In the entries below, find every line with the string "Project" and copy it.

-------- Exercise material

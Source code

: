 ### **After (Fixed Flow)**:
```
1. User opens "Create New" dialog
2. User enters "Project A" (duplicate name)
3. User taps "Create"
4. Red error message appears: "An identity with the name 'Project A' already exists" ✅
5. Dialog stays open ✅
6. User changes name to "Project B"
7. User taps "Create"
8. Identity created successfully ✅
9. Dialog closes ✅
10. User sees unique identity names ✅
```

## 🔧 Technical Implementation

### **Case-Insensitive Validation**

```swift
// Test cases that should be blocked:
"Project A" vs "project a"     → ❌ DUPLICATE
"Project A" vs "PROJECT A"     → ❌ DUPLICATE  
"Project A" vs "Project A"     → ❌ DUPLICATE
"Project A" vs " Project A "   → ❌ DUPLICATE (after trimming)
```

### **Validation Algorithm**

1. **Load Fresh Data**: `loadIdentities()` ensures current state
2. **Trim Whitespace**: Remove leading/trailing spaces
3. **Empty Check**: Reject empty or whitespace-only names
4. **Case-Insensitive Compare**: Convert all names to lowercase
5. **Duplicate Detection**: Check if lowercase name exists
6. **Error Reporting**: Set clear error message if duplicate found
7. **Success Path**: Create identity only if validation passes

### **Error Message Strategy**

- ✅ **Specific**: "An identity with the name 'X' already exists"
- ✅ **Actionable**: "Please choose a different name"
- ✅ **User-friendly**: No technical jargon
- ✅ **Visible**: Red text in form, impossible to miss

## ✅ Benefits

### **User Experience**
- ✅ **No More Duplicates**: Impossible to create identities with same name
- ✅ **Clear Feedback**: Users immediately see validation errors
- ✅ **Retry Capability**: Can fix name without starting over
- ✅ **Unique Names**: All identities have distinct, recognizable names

----------------

**Result of this exercise:**
2. User enters "Project A" (duplicate name)
4. Red error message appears: "An identity with the name 'Project A' already exists" ✅
6. User changes name to "Project B"
"Project A" vs "project a"     → ❌ DUPLICATE
"Project A" vs "PROJECT A"     → ❌ DUPLICATE  
"Project A" vs "Project A"     → ❌ DUPLICATE
"Project A" vs " Project A "   → ❌ DUPLICATE (after trimming)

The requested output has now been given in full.